Meine Liebste, Du meine liebe Annie ! 8.12.44.
Mit täglicher Regelmäßigkeit, so gilt auch heute wieder Dir
mein Gruß. Für uns hat wieder mit der Mittagzeit unser Tag begonnen, denn es
kommt ja immer wesentlich darauf an, daß wir bei Nacht auf Posten sind. Einmal
verlangt der Körper auch sein Recht, das man ihm dann in den ersten
Tagesstunden geben muß. Wenn man auch
keinen Rythmus hat, so gewöhnt man sich und findet sich auch in diese
Lebensgewohnheiten. Ursprünglich war ich ja vorgesehen, daß die einzelnen
Kompanien einmal für eine kurze Zeit in Ruhestellung gehen sollten. Wir wären
wohl die nächsten gewesen, so daß wir uns über die Weihnachtstage unseren
Dienst im Graben gehabt hätten. Doch wie das beim Barras ist, man kann nicht
mit etwas fest rechnen. Schnell kommt
einmal etwas dazwischen. Für uns kann ich nur das wiederholen, was ich Dir
schon krüzlich schrieb. „Im flotten Trab den (?) auf und ab“Doch mit solchen
Zwischenfällen muß man sich abfinden. Darüber schreibe ich Dir ein andermal
mehr. _ Nun hätte ich zu Deinen Briefen noch einiges zu sagen. Du meinst. ich
würde lachen, wenn Du Dich mit dem Vorbereiten Deines Gepäcks für ein evtl.
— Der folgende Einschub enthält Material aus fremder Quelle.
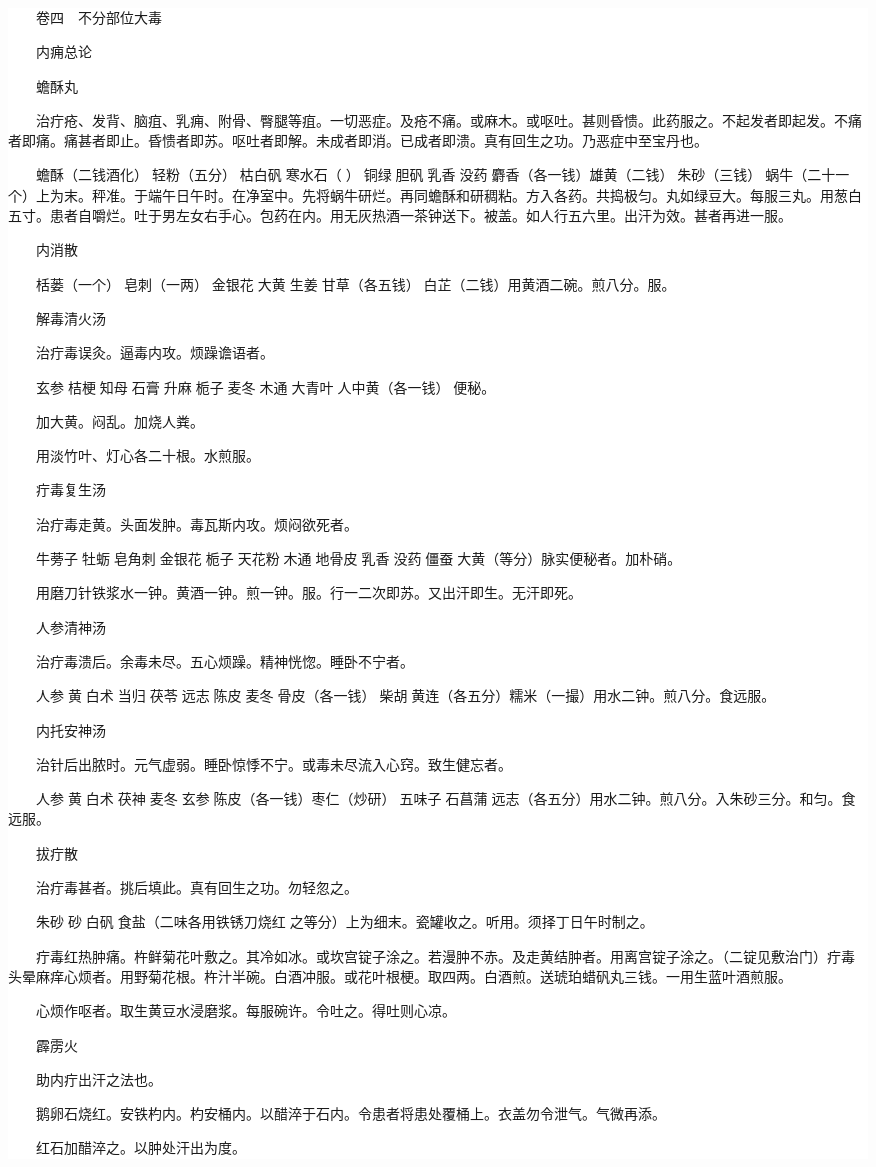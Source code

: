 　　卷四　不分部位大毒

　　内痈总论

　　蟾酥丸

　　治疔疮、发背、脑疽、乳痈、附骨、臀腿等疽。一切恶症。及疮不痛。或麻木。或呕吐。甚则昏愦。此药服之。不起发者即起发。不痛者即痛。痛甚者即止。昏愦者即苏。呕吐者即解。未成者即消。已成者即溃。真有回生之功。乃恶症中至宝丹也。

　　蟾酥（二钱酒化） 轻粉（五分） 枯白矾 寒水石（ ） 铜绿 胆矾 乳香 没药 麝香（各一钱）雄黄（二钱） 朱砂（三钱） 蜗牛（二十一个）上为末。秤准。于端午日午时。在净室中。先将蜗牛研烂。再同蟾酥和研稠粘。方入各药。共捣极匀。丸如绿豆大。每服三丸。用葱白五寸。患者自嚼烂。吐于男左女右手心。包药在内。用无灰热酒一茶钟送下。被盖。如人行五六里。出汗为效。甚者再进一服。

　　内消散

　　栝蒌（一个） 皂刺（一两） 金银花 大黄 生姜 甘草（各五钱） 白芷（二钱）用黄酒二碗。煎八分。服。

　　解毒清火汤

　　治疔毒误灸。逼毒内攻。烦躁谵语者。

　　玄参 桔梗 知母 石膏 升麻 栀子 麦冬 木通 大青叶 人中黄（各一钱） 便秘。

　　加大黄。闷乱。加烧人粪。

　　用淡竹叶、灯心各二十根。水煎服。

　　疔毒复生汤

　　治疔毒走黄。头面发肿。毒瓦斯内攻。烦闷欲死者。

　　牛蒡子 牡蛎 皂角刺 金银花 栀子 天花粉 木通 地骨皮 乳香 没药 僵蚕 大黄（等分）脉实便秘者。加朴硝。

　　用磨刀针铁浆水一钟。黄酒一钟。煎一钟。服。行一二次即苏。又出汗即生。无汗即死。

　　人参清神汤

　　治疔毒溃后。余毒未尽。五心烦躁。精神恍惚。睡卧不宁者。

　　人参 黄 白术 当归 茯苓 远志 陈皮 麦冬 骨皮（各一钱） 柴胡 黄连（各五分）糯米（一撮）用水二钟。煎八分。食远服。

　　内托安神汤

　　治针后出脓时。元气虚弱。睡卧惊悸不宁。或毒未尽流入心窍。致生健忘者。

　　人参 黄 白术 茯神 麦冬 玄参 陈皮（各一钱）枣仁（炒研） 五味子 石菖蒲 远志（各五分）用水二钟。煎八分。入朱砂三分。和匀。食远服。

　　拔疔散

　　治疔毒甚者。挑后填此。真有回生之功。勿轻忽之。

　　朱砂 砂 白矾 食盐（二味各用铁锈刀烧红 之等分）上为细末。瓷罐收之。听用。须择丁日午时制之。

　　疔毒红热肿痛。杵鲜菊花叶敷之。其冷如冰。或坎宫锭子涂之。若漫肿不赤。及走黄结肿者。用离宫锭子涂之。（二锭见敷治门）疔毒头晕麻痒心烦者。用野菊花根。杵汁半碗。白酒冲服。或花叶根梗。取四两。白酒煎。送琥珀蜡矾丸三钱。一用生蓝叶酒煎服。

　　心烦作呕者。取生黄豆水浸磨浆。每服碗许。令吐之。得吐则心凉。

　　霹雳火

　　助内疔出汗之法也。

　　鹅卵石烧红。安铁杓内。杓安桶内。以醋淬于石内。令患者将患处覆桶上。衣盖勿令泄气。气微再添。

　　红石加醋淬之。以肿处汗出为度。
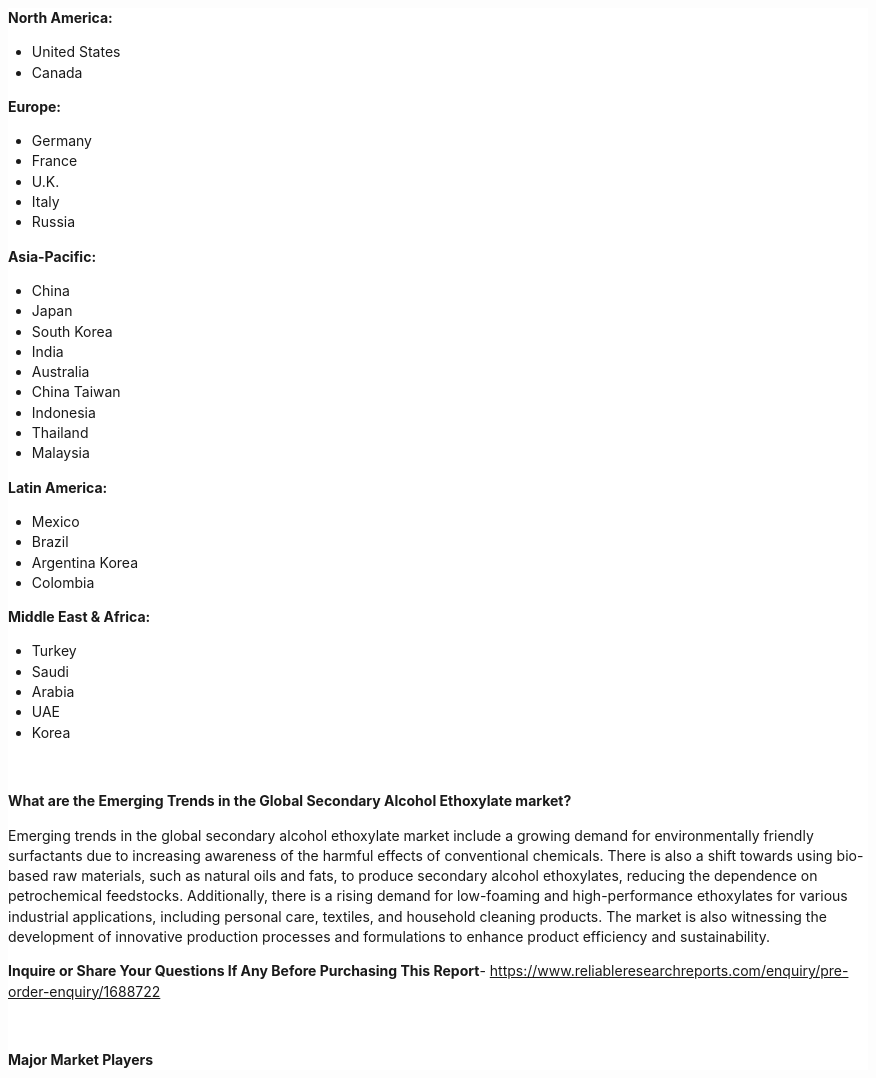 <p>
    <p> <strong> North America: </strong>
        <ul>
            <li>United States</li>
            <li>Canada</li>
        </ul>
        </p> 
    <p> <strong> Europe: </strong>
        <ul>
            <li>Germany</li>
            <li>France</li>
            <li>U.K.</li>
            <li>Italy</li>
            <li>Russia</li>
        </ul>
        </p> 
    <p> <strong> Asia-Pacific: </strong>
        <ul>
            <li>China</li>
            <li>Japan</li>
            <li>South Korea</li>
            <li>India</li>
            <li>Australia</li>
            <li>China Taiwan</li>
            <li>Indonesia</li>
            <li>Thailand</li>
            <li>Malaysia</li>
        </ul>
        </p> 
    <p> <strong> Latin America: </strong>
        <ul>
            <li>Mexico</li>
            <li>Brazil</li>
            <li>Argentina Korea</li>
            <li>Colombia</li>
        </ul>
        </p> 
    <p> <strong> Middle East & Africa: </strong>
        <ul>
            <li>Turkey</li>
            <li>Saudi</li>
            <li>Arabia</li>
            <li>UAE</li>
            <li>Korea</li>
        </ul>
    </p>
    </p>
<p>&nbsp;</p>
<p><strong>What are the Emerging Trends in the Global Secondary Alcohol Ethoxylate market?</strong></p>
<p><p>Emerging trends in the global secondary alcohol ethoxylate market include a growing demand for environmentally friendly surfactants due to increasing awareness of the harmful effects of conventional chemicals. There is also a shift towards using bio-based raw materials, such as natural oils and fats, to produce secondary alcohol ethoxylates, reducing the dependence on petrochemical feedstocks. Additionally, there is a rising demand for low-foaming and high-performance ethoxylates for various industrial applications, including personal care, textiles, and household cleaning products. The market is also witnessing the development of innovative production processes and formulations to enhance product efficiency and sustainability.</p></p>
<p><strong>Inquire or Share Your Questions If Any Before Purchasing This Report</strong>- <a href="https://www.reliableresearchreports.com/enquiry/pre-order-enquiry/1688722">https://www.reliableresearchreports.com/enquiry/pre-order-enquiry/1688722</a></p>
<p>&nbsp;</p>
<p><strong>Major Market Players</strong></p>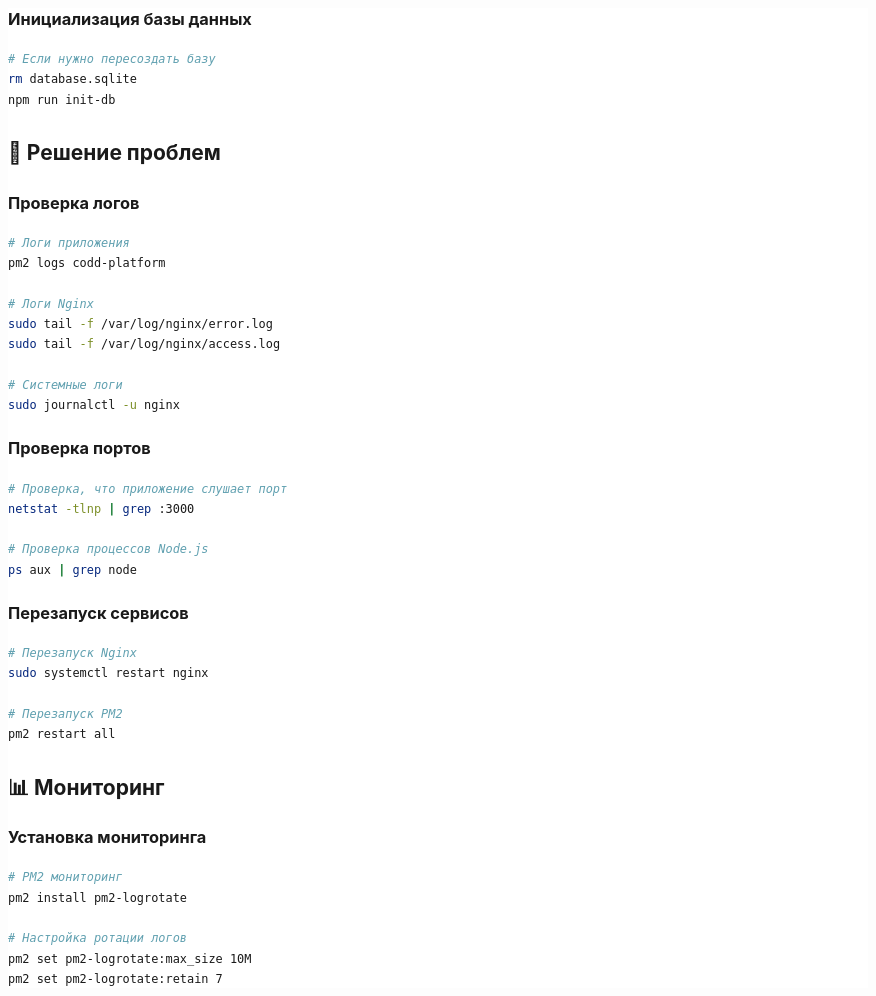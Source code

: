 ### Инициализация базы данных
```bash
# Если нужно пересоздать базу
rm database.sqlite
npm run init-db
```

## 🚨 Решение проблем

### Проверка логов
```bash
# Логи приложения
pm2 logs codd-platform

# Логи Nginx
sudo tail -f /var/log/nginx/error.log
sudo tail -f /var/log/nginx/access.log

# Системные логи
sudo journalctl -u nginx
```

### Проверка портов
```bash
# Проверка, что приложение слушает порт
netstat -tlnp | grep :3000

# Проверка процессов Node.js
ps aux | grep node
```

### Перезапуск сервисов
```bash
# Перезапуск Nginx
sudo systemctl restart nginx

# Перезапуск PM2
pm2 restart all
```

## 📊 Мониторинг

### Установка мониторинга
```bash
# PM2 мониторинг
pm2 install pm2-logrotate

# Настройка ротации логов
pm2 set pm2-logrotate:max_size 10M
pm2 set pm2-logrotate:retain 7
```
Abrücken beschäftigst. Durchaus nicht. Im Gegenteil, ich machte Dich ja schon
bei unserem letzten Zusammensein darauf aufmerksam, daß man mit allem rechnen
muß. Was wäre denn möglich, was Du alles mitnehmen kannst. Bei dem beschränkten
Gewicht kann das keine große Menge Sachen sein. Die Kinder können ja auch nicht
übermäßig belastet werden, weil sie nicht viel tragen können. Man darf sich
nicht vom einmaligen Anheben des Gepäcks täuschen lassen und nun glauben, das
geht. Du mußt schließlich immer noch beweglich bleiben. So bedauerlich es wäre,
wenn man das alles in Stich lassen muß, was man in all den Jahren
zusammengetragen hat, so ist doch immer wieder die Hauptsache, Ihr seid gesund.
Es ist eine verantwortungsvolle Aufgabe für Dich, zu entscheiden, wie und was
Du in einem solchen Falle tust, aber ich weiß bei Dir alles in rechten Händen,
was mir immerhin eine Beruhigung ist.
Daß Du mir das Bild vom Bettelgäßchen vorenthalten wolltest, rechne ich
ja wohl mehr Deiner Eitelkeit zu, aber Du brauchst keine Angst zu haben, ich
kann Dich deshalb noch genau so gut leiden wie vorher. Daß Du slebst so wenig
Vertrauen zu Deinen Erziehungsmaßnahmen an mir hast, ist ja sehr bedauerlich,
aber wie dem auch sei, wir haben uns die Jahre hindurch immer verstanden, und
wir wollen hoffen, daß es auch so bleibt mit oder ohne Erziehung.
Weihnachtsbäckerei ist ja immer ein Hauptspaß für die Kinder gewesen. Daß nun
unsere beiden Stromer eine Ausnahme davon machen sollen, kann ich kaum glauben.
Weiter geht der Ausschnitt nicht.